Why ‘Beyond Technique’, when we know that before any artist can truly find their way, they must master both their materials and their making process?

Anni Albers writes:
“We are finding our language, and as we go along, we learn to obey their [the materials'] rules and limits. We have to obey and adjust to those demands. Ideas flow from it to us, and though we feel to be the creator, we are involved in a dialogue with our medium. The more subtly we are tuned to our medium, the more inventive our actions will become. Not listening to it ends in failure."

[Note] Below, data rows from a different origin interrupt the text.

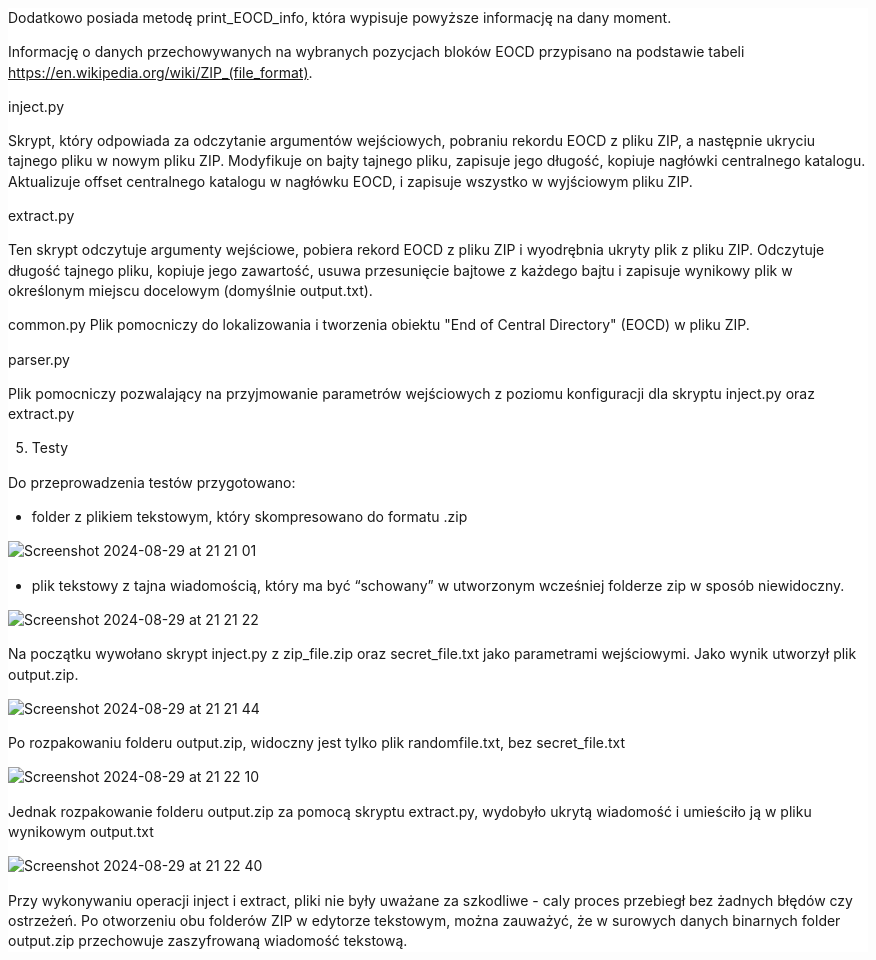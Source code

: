 Dodatkowo posiada metodę print_EOCD_info, która wypisuje powyższe informację na dany moment.

Informację o danych przechowywanych na wybranych pozycjach bloków EOCD przypisano na podstawie tabeli https://en.wikipedia.org/wiki/ZIP_(file_format).

inject.py

Skrypt, który odpowiada za odczytanie argumentów wejściowych, pobraniu rekordu EOCD z pliku ZIP, a następnie ukryciu tajnego pliku w nowym pliku ZIP. Modyfikuje on bajty tajnego pliku, zapisuje jego długość, kopiuje nagłówki centralnego katalogu. Aktualizuje offset centralnego katalogu w nagłówku EOCD, i zapisuje wszystko w wyjściowym pliku ZIP.

extract.py

Ten skrypt odczytuje argumenty wejściowe, pobiera rekord EOCD z pliku ZIP i wyodrębnia ukryty plik z pliku ZIP. Odczytuje długość tajnego pliku, kopiuje jego zawartość, usuwa przesunięcie bajtowe z każdego bajtu i zapisuje wynikowy plik w określonym miejscu docelowym (domyślnie output.txt).

common.py
Plik pomocniczy do lokalizowania i tworzenia obiektu "End of Central Directory" (EOCD) w pliku ZIP.

parser.py

Plik pomocniczy pozwalający na przyjmowanie parametrów wejściowych z poziomu konfiguracji dla skryptu inject.py oraz extract.py

 5. Testy

Do przeprowadzenia testów przygotowano:
* folder z plikiem tekstowym, który skompresowano do formatu .zip

<img width="854" alt="Screenshot 2024-08-29 at 21 21 01" src="https://github.com/user-attachments/assets/55678ed5-212a-42db-a864-705283de4eeb">

* plik tekstowy z tajna wiadomością, który ma być “schowany” w utworzonym wcześniej folderze zip w sposób niewidoczny.

<img width="856" alt="Screenshot 2024-08-29 at 21 21 22" src="https://github.com/user-attachments/assets/431cc13a-281e-4167-b8e4-74a9c9400f67">


Na początku wywołano skrypt inject.py z zip_file.zip oraz secret_file.txt jako parametrami wejściowymi. Jako wynik utworzył plik output.zip.

<img width="856" alt="Screenshot 2024-08-29 at 21 21 44" src="https://github.com/user-attachments/assets/b7e825d5-7328-4342-928c-9fd411ea539c">

Po rozpakowaniu folderu output.zip, widoczny jest tylko plik randomfile.txt, bez secret_file.txt

<img width="854" alt="Screenshot 2024-08-29 at 21 22 10" src="https://github.com/user-attachments/assets/822ff21a-ae56-40c7-ab46-1e7187e2a849">

Jednak rozpakowanie folderu output.zip za pomocą skryptu extract.py, wydobyło ukrytą wiadomość i umieściło ją w pliku wynikowym output.txt

<img width="858" alt="Screenshot 2024-08-29 at 21 22 40" src="https://github.com/user-attachments/assets/f746bd29-66f9-4689-af35-7e0aedd89aa8">

Przy wykonywaniu operacji inject i extract, pliki nie były uważane za szkodliwe - caly proces przebiegł bez żadnych błędów czy ostrzeżeń.
Po otworzeniu obu folderów ZIP w edytorze tekstowym, można zauważyć, że w surowych danych binarnych folder output.zip przechowuje zaszyfrowaną wiadomość tekstową.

By exploring, experimenting, listening, paying attention, reviewing, and refining our work, we discover what we respond to, what it is we want our work to express. At the same time, if we want our work to transcend its making processes, we must pay due diligence to composition. And while all of this is going on, we must learn to accept failures, learn from them, and manage self-doubt or feelings of inadequacy. We must learn to turn up even when we feel unmotivated or despondent. We must create a workspace, invest in materials, and carve out the time. We must commit to developing our practice.

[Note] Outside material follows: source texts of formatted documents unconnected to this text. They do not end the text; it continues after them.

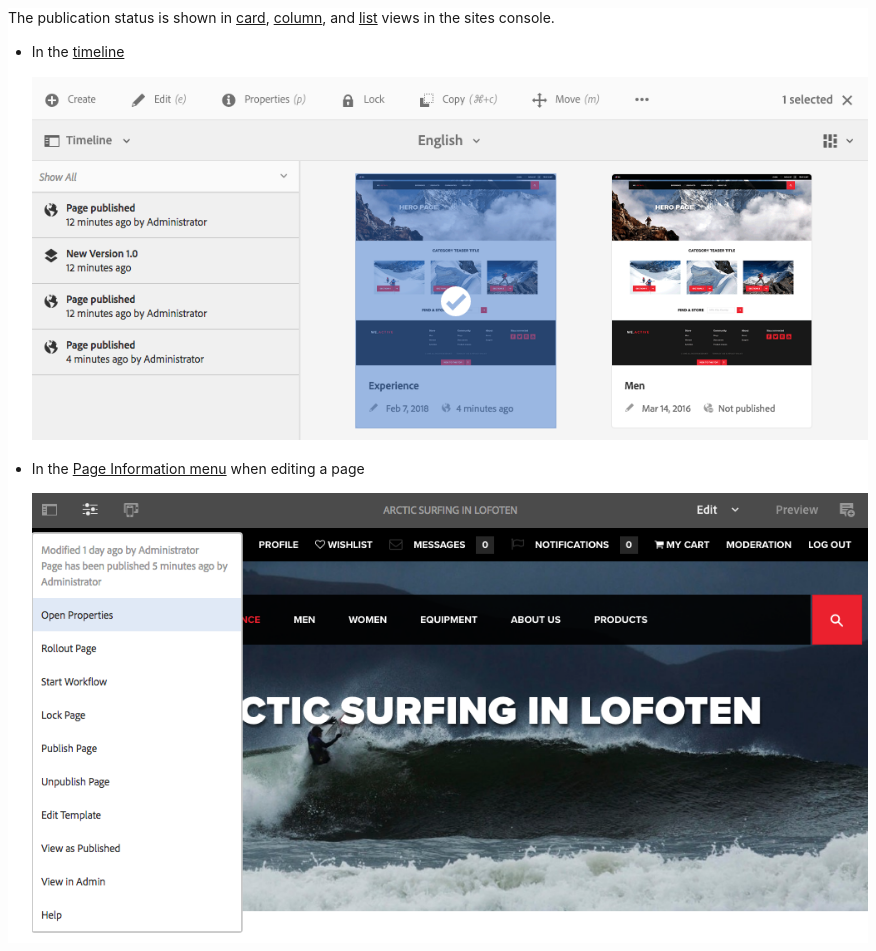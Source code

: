   The publication status is shown in [card](../../authoring/using/basic-handling.md#main-pars-title-734737884), [column](../../authoring/using/basic-handling.md#main-pars-title-1571169225), and [list](../../authoring/using/basic-handling.md#main-pars-title-859848004) views in the sites console.

* In the [timeline](../../authoring/using/basic-handling.md#main-pars-title-281465694)

  ![](assets/screen_shot_2018-03-21at154420.png)

* In the [Page Information menu](../../authoring/using/author-environment-tools.md#main-pars-title-21) when editing a page

  ![](assets/screen_shot_2018-03-21at154456.png)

Dr Martin Shaw wrote, “the denial of discipline, struggle, and sometimes flat-out boredom is why some modern art is so unconvincing; it lacks life resonance. The artist plucks the flower but has never planted the bulb, and somehow we sense that."  The team at Take Two and I wanted to encourage people to plant their bulbs deep, and so the online Beyond Technique programme was born. Stage 1 ran from January to March 2025. During that time, participants undertook self-examination and self-discovery. They considered what their passage of making might contain. They engaged in rigorous study of composition and submitted ‘self-talks’ on work-in-progress and finished work. And they considered how – and whether – to release their work into the wider world. 

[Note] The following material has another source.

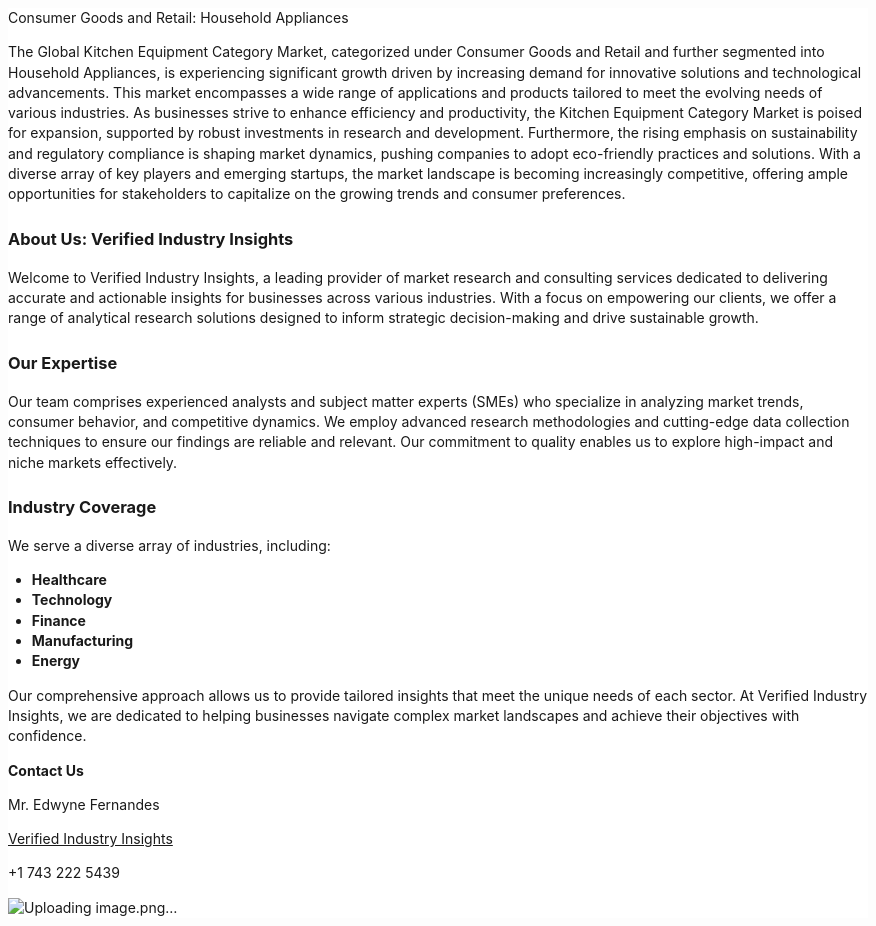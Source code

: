 Consumer Goods and Retail: Household Appliances </h3><p>The Global Kitchen Equipment Category Market, categorized under Consumer Goods and Retail and further segmented into Household Appliances, is experiencing significant growth driven by increasing demand for innovative solutions and technological advancements. This market encompasses a wide range of applications and products tailored to meet the evolving needs of various industries. As businesses strive to enhance efficiency and productivity, the Kitchen Equipment Category Market is poised for expansion, supported by robust investments in research and development. Furthermore, the rising emphasis on sustainability and regulatory compliance is shaping market dynamics, pushing companies to adopt eco-friendly practices and solutions. With a diverse array of key players and emerging startups, the market landscape is becoming increasingly competitive, offering ample opportunities for stakeholders to capitalize on the growing trends and consumer preferences.</p><h3>About Us: Verified Industry Insights</h3><p>Welcome to Verified Industry Insights, a leading provider of market research and consulting services dedicated to delivering accurate and actionable insights for businesses across various industries. With a focus on empowering our clients, we offer a range of analytical research solutions designed to inform strategic decision-making and drive sustainable growth.</p><h3>Our Expertise</h3><p>Our team comprises experienced analysts and subject matter experts (SMEs) who specialize in analyzing market trends, consumer behavior, and competitive dynamics. We employ advanced research methodologies and cutting-edge data collection techniques to ensure our findings are reliable and relevant. Our commitment to quality enables us to explore high-impact and niche markets effectively.</p><h3>Industry Coverage</h3><p>We serve a diverse array of industries, including:</p><ul><li><strong>Healthcare</strong></li><li><strong>Technology</strong></li><li><strong>Finance</strong></li><li><strong>Manufacturing</strong></li><li><strong>Energy</strong></li></ul><p>Our comprehensive approach allows us to provide tailored insights that meet the unique needs of each sector. At Verified Industry Insights, we are dedicated to helping businesses navigate complex market landscapes and achieve their objectives with confidence.</p><p><strong>Contact Us</strong></p><p>Mr. Edwyne Fernandes</p><p><a href="https://www.verifiedindustryinsights.com/">Verified Industry Insights</a></p><p>+1 743 222 5439</p>
![Uploading image.png…]()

Stage 2 offered a small group of participants the opportunity to step forward for a further period of focus and mentored guidance. We were together from March to September 2025, and as part of this period of focus, participants shared their work through a community platform and undertook small group, online sessions to provide each other with feedback and input.

Real community support and engagement took place throughout both stages of Beyond Technique, but in Stage 2, we went deeper. The decision to commit to such an undertaking is not to be taken lightly, and I applaud the participants and offer heartfelt thanks for their bravery, determination, hard work, and faith. A degree course takes three years to complete, so nine months isn’t a great deal of time to develop an art practice or achieve desired pieces of artwork. As such, what we see here from the Tier 2 participants is simply a beginning, not an end. Many, many established artists only find their true path once well-embedded in their practice, as it’s the doing and the making, the failures and the setbacks that often provide the biggest insights and learning. Rick Rubin said, “Each piece of work can never be a total reflection of you, only a reflection of who we are in this moment."

And Rubin also writes, “One of the greatest rewards of making art is the ability to share it. Even if there’s no audience to receive it, we build the muscle of making something and putting it out into the world… the more times we can bring ourselves to release our work, the less weight insecurity has." Some of those reading this will be the artists, so thank you for having the courage to stand by your work. If you’re the audience, I hope you enjoy and appreciate the reflections of who these artists are in this moment… and know that in the future, they will evolve and change. 

“Success is not final, failure is not fatal; it is the courage to continue that counts.” (Attributed to Winston Churchill).